Specifically, there are tables for the metrics, mappings, meters
and contexts. The abstractions support sharing of mappings and the
polymorphism of the metrics, which are mechanisms used to make the
definition and computation of metrics simple, efficient and
flexible.
[0059] The SLA computation engine 106 evaluates the Web service
status data 108 against the SLAs set forth in the SLA definition
database 104. In an example embodiment, the Web service status data
108 may be evaluated in accordance with the methods described in
the co-pending patent application entitled, "DISPLAYING METRICS
FROM AN ALTERNATIVE REPRESENTATION OF A DATABASE" by Casati et al.,
which was filed on Jan. 21, 2004, attorney docket number,
200310151-1, and is incorporated herein by reference.
[0060] Depending on the Web service, the service status data 108
may be centralized in a single database or distributed amongst
several sites in several databases. Correlation of the status data
between distributed stages of a composite Web service may be
accomplished with the techniques described in the patent
application Ser. No. 10/412,497 entitled, "Correlation of Web
Service Interactions in Composite Web Services," by Sayal et al.,
filed on Apr. 11, 2003, and incorporated herein by reference.

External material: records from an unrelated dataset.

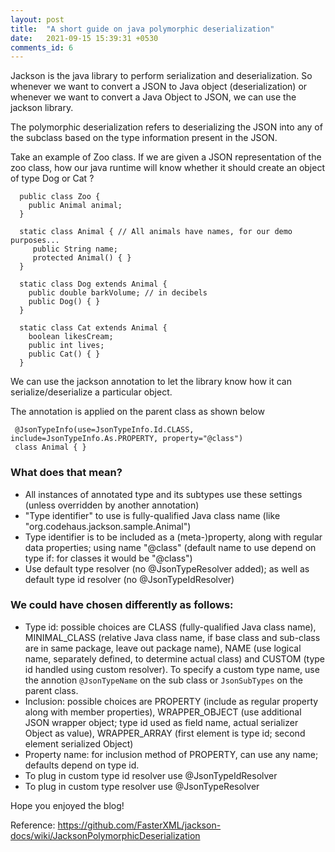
 ```yaml
---
layout: post
title:  "A short guide on java polymorphic deserialization"
date:   2021-09-15 15:39:31 +0530
comments_id: 6
---
```


Jackson is the java library to perform serialization and deserialization. So whenever we want to convert a JSON to Java object (deserialization) or whenever we want to convert a Java Object to JSON, we can use the jackson library.

<!--more-->

The polymorphic deserialization refers to deserializing the JSON into any of the subclass based on the type information present in the JSON.

Take an example of Zoo class. If we are given a JSON representation of the zoo class, how our java runtime will know whether it should create an object of type Dog or Cat ?


```
  public class Zoo {
    public Animal animal;
  }

  static class Animal { // All animals have names, for our demo purposes... 
     public String name;
     protected Animal() { }
  }

  static class Dog extends Animal {
    public double barkVolume; // in decibels
    public Dog() { }
  }

  static class Cat extends Animal {
    boolean likesCream;
    public int lives;
    public Cat() { }
  }
```

We can use the jackson annotation to let the library know how it can serialize/deserialize a particular object.

The annotation is applied on the parent class as shown below

```
 @JsonTypeInfo(use=JsonTypeInfo.Id.CLASS, include=JsonTypeInfo.As.PROPERTY, property="@class")
 class Animal { } 
```

### What does that mean?

* All instances of annotated type and its subtypes use these settings (unless overridden by another annotation)
* "Type identifier" to use is fully-qualified Java class name (like "org.codehaus.jackson.sample.Animal")
* Type identifier is to be included as a (meta-)property, along with regular data properties; using name "@class" (default name to use depend on type if: for classes it would be "@class")
* Use default type resolver (no @JsonTypeResolver added); as well as default type id resolver (no @JsonTypeIdResolver)


### We could have chosen differently as follows:

* Type id: possible choices are CLASS (fully-qualified Java class name), MINIMAL_CLASS (relative Java class name, if base class and sub-class are in same package, leave out package name), NAME (use logical name, separately defined, to determine actual class) and CUSTOM (type id handled using custom resolver). To specify a custom type name, use the annotion `@JsonTypeName` on the sub class or `JsonSubTypes` on the parent class.
* Inclusion: possible choices are PROPERTY (include as regular property along with member properties), WRAPPER_OBJECT (use additional JSON wrapper object; type id used as field name, actual serializer Object as value), WRAPPER_ARRAY (first element is type id; second element serialized Object)
* Property name: for inclusion method of PROPERTY, can use any name; defaults depend on type id.
* To plug in custom type id resolver use @JsonTypeIdResolver
* To plug in custom type resolver use @JsonTypeResolver


Hope you enjoyed the blog!

Reference: https://github.com/FasterXML/jackson-docs/wiki/JacksonPolymorphicDeserialization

[0061] The aggregate data of SLA violations as determined from the
Web service status data 108 is stored in a database of SLA
violations 110. The database associates information such as the
identifier of each process instance, the identifier of the metric
underlying the SLA, and the value of the metric for the process
instance.
[0062] Reporting tool 112 is available to report each individual
SLA that has been violated along with the process instances that
resulted in the violations. The reporting tool may display
statistics such as the number of violations by type of Web service,
by customer, by time or by another implementation-specific
parameter.
[0063] SLA explanation and prediction tool 114 produces explanation
and prediction models from the SLA violation information 110, Web
service status data 108, and definitions 116 of a composite Web
service. Explanation of SLA violations refers to communicating
information about patterns found in the status data 108 of complete
process instances that have violated SLAs. Prediction of an SLA
violation refers to communicating information that indicates the
likelihood that an active process instance will violate an SLA.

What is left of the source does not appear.